Anggota Komisi XI DPR RI, Amin Ak. Foto: Istimewa TODAYNEWS.ID – Anggota Komisi XI DPR RI, Amin Ak, menyoroti tajam pelemahan nilai tukar rupiah yang kini telah menembus level Rp18.000 per dolar Amerika Serikat (AS).
Menurutnya, kondisi tersebut tidak hanya berdampak pada pasar keuangan, tetapi juga berpotensi meningkatkan tekanan terhadap biaya impor, dunia usaha, dan daya beli masyarakat apabila berlangsung dalam waktu yang lama.

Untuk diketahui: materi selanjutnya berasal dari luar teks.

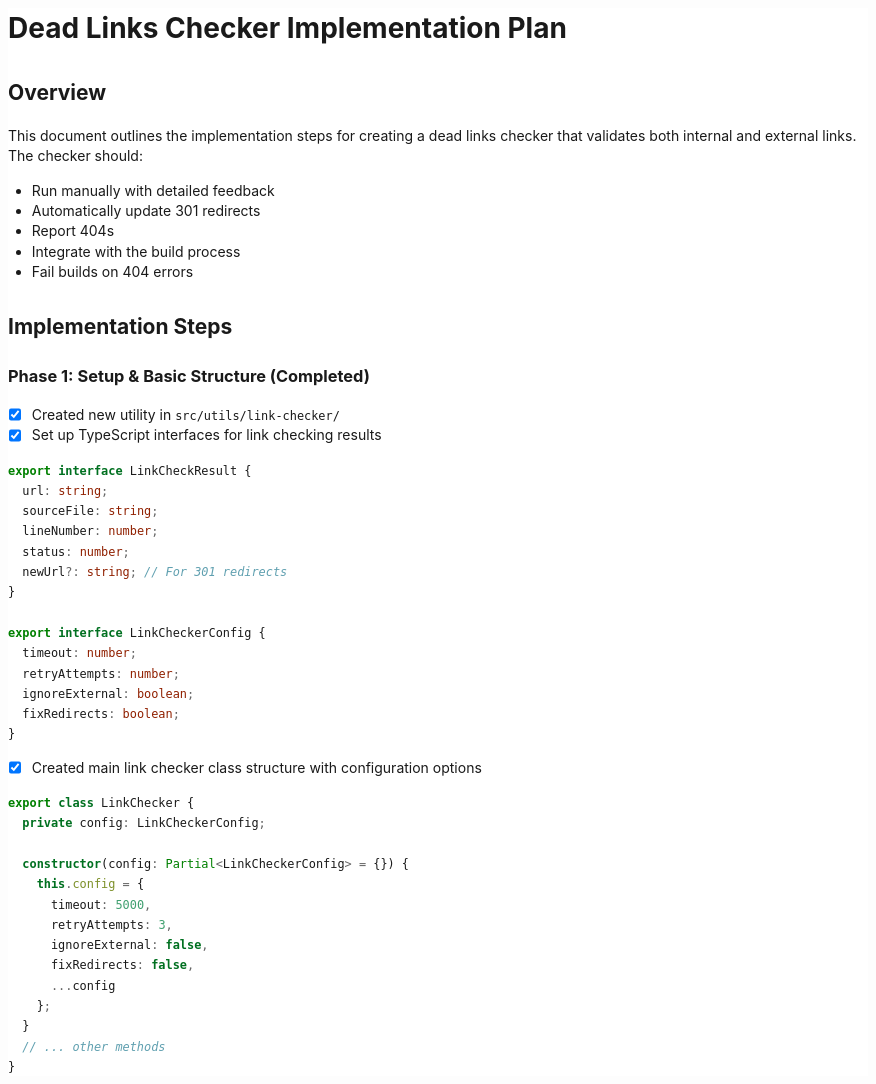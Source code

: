 # Dead Links Checker Implementation Plan

## Overview
This document outlines the implementation steps for creating a dead links checker that validates both internal and external links. The checker should:
- Run manually with detailed feedback
- Automatically update 301 redirects
- Report 404s
- Integrate with the build process
- Fail builds on 404 errors

## Implementation Steps

### Phase 1: Setup & Basic Structure (Completed)
- [x] Created new utility in `src/utils/link-checker/`
- [x] Set up TypeScript interfaces for link checking results
```typescript
export interface LinkCheckResult {
  url: string;
  sourceFile: string;
  lineNumber: number;
  status: number;
  newUrl?: string; // For 301 redirects
}

export interface LinkCheckerConfig {
  timeout: number;
  retryAttempts: number;
  ignoreExternal: boolean;
  fixRedirects: boolean;
}
```
- [x] Created main link checker class structure with configuration options
```typescript
export class LinkChecker {
  private config: LinkCheckerConfig;

  constructor(config: Partial<LinkCheckerConfig> = {}) {
    this.config = {
      timeout: 5000,
      retryAttempts: 3,
      ignoreExternal: false,
      fixRedirects: false,
      ...config
    };
  }
  // ... other methods
}
```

“Nilai tukar rupiah harus menjadi perhatian khusus,” kata Amin Ak pada Sabtu (6/6/2026).
Meski begitu, Amin menyadari bahwa tekanan terhadap mata uang lokal tidak lepas dari dinamika geopolitik dan kebijakan suku bunga global yang fluktuatif. Kendati demikian, faktor eksternal tersebut tidak boleh dijadikan alasan untuk bersikap pasif.
“Kita memahami ada faktor global yang kuat, tetapi pemerintah bersama otoritas moneter perlu memastikan stabilitas nilai tukar tetap terjaga agar tidak menimbulkan efek lanjutan terhadap sektor riil dan aktivitas ekonomi masyarakat,” tegasnya.
Untuk itu, Amin berharap pemerintah memanfaatkan momentum ini untuk memperkuat koordinasi kebijakan fiskal, moneter, dan sektor keuangan guna menjaga stabilitas ekonomi nasional.
Ia juga mendorong penguatan iklim investasi, peningkatan transparansi kebijakan, serta langkah-langkah yang mampu menarik kembali arus modal ke pasar domestik.
“Kita ingin pasar modal Indonesia kembali menjadi tujuan investasi yang menarik. Karena itu, stabilitas harus dijaga, kepastian harus diperkuat, dan kepercayaan investor harus dipulihkan,” ujar Amin.
“Dengan fondasi ekonomi yang kuat dan kebijakan yang tepat, saya yakin Indonesia mampu melewati fase tekanan ini dengan baik,” demikian Amin menambahkan.